Physiological responses to low temperature were analyzed in a chilling-tolerant centipedegrass (Eremochloa ophiuroides) accession, Shao Guan (SG), in comparison to the commercial cultivar, Common. Lower levels of ion leakage and higher chlorophyll (Chl) concentration were observed in SG than in Common during chilling stress. The maximum photochemical efficiency, the actual photosystem II (PSII) efficiency, photochemical quenching efficiency, and net photosynthetic rate were decreased during chilling stress in both genotypes, with higher levels of these parameters shown by SG than Common. In addition, higher activities of superoxide dismutase (SOD), catalase (CAT), ascorbate-peroxidase (APX) and glutathione reductase (GR), and higher concentrations of ascorbic acid (AsA) and glutathione (GSH) were observed in SG than in Common. Moreover, higher concentrations of putrescine (Put), spermidine (Spd), and spermine (Spm) were observed in SG than in Common. Correlation analysis indicated that SOD, CAT, APX and GR activities, and AsA and GSH concentrations showed high correlation to Put, while APX, GR, and AsA concentrations were correlated to Spd. Exogenous Put or Spd increased antioxidant enzyme activities and chilling tolerance. The results suggested that polyamine-regulated antioxidants are important for chilling tolerance in centipedegrass and protect plants against chilling induced oxidative damage.

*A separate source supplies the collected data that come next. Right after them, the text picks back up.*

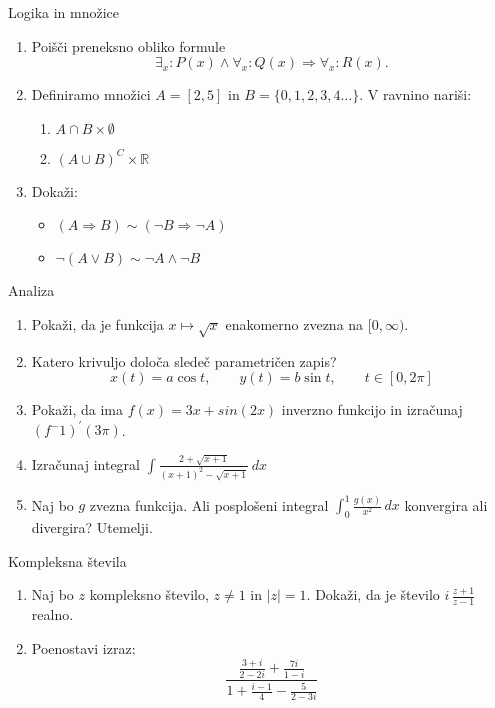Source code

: \begin{frame}{Logika in množice}
	\begin{enumerate}
		\item
		Poišči preneksno obliko formule \[\exists_x : P(x) \wedge \forall_x : Q(x) \Rightarrow \forall_x : R(x).\] 
		\item 
		Definiramo množici $A = [2,5]$ in $B = \{0,1,2,3,4\dots \} $.
		V ravnino nariši:
		\begin{enumerate}
		   \item $A \cap B \times \emptyset $
		   \item $(A \cup B)^C \times \mathbb{R} $
		\end{enumerate}
		\item
		Dokaži:
		\begin{itemize}
			\item $(A \Rightarrow B) \sim (\lnot B \Rightarrow \lnot A)$
			\item $ \lnot(A \vee B) \sim \lnot A \wedge \lnot B $
		\end{itemize}
	\end{enumerate}
\end{frame}

\begin{frame}{Analiza}
	\begin{enumerate}
		\item
		Pokaži, da je funkcija $ x \mapsto \sqrt x $ enakomerno zvezna na $[0,\infty)$.
		\item 
		Katero krivuljo določa sledeč parametričen zapis?
		$$
		   x(t) = a \cos t, \qquad %
		   y(t) = b \sin t, \qquad %
		   t \in [0, 2 \pi]
		$$ 
		\item
		Pokaži, da ima $f(x) = 3x + sin(2x)$ inverzno funkcijo in izračunaj $(f^-1)^\prime (3\pi)$.
		
		\item
		Izračunaj integral 
		$
		\int \frac{2+\sqrt{x+1}}{(x+1)^2-\sqrt{x+1}} \,dx
		$ 
		\item 
		Naj bo $g$ zvezna funkcija. Ali posplošeni integral 
		$\int_{0}^{1} \frac{g(x)}{x^2} \,dx  $
		konvergira ali divergira? Utemelji.
	\end{enumerate}
\end{frame}

\begin{frame}{Kompleksna števila}
	\begin{enumerate}
		\item
		Naj bo $z$ kompleksno število, $z \ne 1$ in $\left\lvert z \right\rvert = 1$.
		Dokaži, da je število \( i \, \frac{z+1}{z-1} \) realno.
		\item
		Poenostavi izraz:
		\[ \frac{\frac{3 + i}{2 - 2i} + \frac{7i}{1 - i}}{1 + \frac{i - 1}{4} - \frac{5}{2-3i}} \]
	\end{enumerate}
\end{frame}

Keywords antioxidants centipedegrass chilling photosynthesis polyamines

Corresponding Author(s): Zhenfei GUO,Shaoyun LU

Just Accepted Date: 27 December 2017 Online First Date: 26 February 2018 Issue Date: 21 March 2018

Cite this article:

Jingjing CHEN,Junyang FANG,Zhenfei GUO, et al. Polyamines and antioxidant defense system are associated with cold tolerance in centipedegrass[J]. Front. Agr. Sci. Eng. , 2018, 5(1): 129-138.

URL:

https://academic.hep.com.cn/fase/EN/10.15302/J-FASE-2017197
https://academic.hep.com.cn/fase/EN/Y2018/V5/I1/129

Fig.1 Ion leakage (a) and chlorophyll (Chl) (b) in a chilling-tolerant accession (SG) and the commercial cultivar Common of centipedegrass in response to chilling at 8°C. Values are means ± SE (n=3); *, P<0.05.

Fig.2 Maximal photochemical efficiency of PSII (F_v/F_m) (a), the actual PSII efficiency (F_PSII) (b), photochemical quenching (q_p) (c), and net photosynthetic rate (A) (d) in two centipedegrass genotypes, SG and cv. Common, in response to chilling at 8°C. Values are means ± SE (n=3); *, P<0.05.

Fig.3 Activities of superoxide dismutase (SOD) (a), catalase (CAT) (b), ascorbate-peroxidase (APX) (c), glutathione reductase (GR) (d), concentrations of ascorbate (AsA) (e) and reduced glutathione (GSH) (f) in two centipedegrass genotypes, SG and cv. Common, in response to chilling at 8°C. Values are means ± SE (n=3); *, P<0.05.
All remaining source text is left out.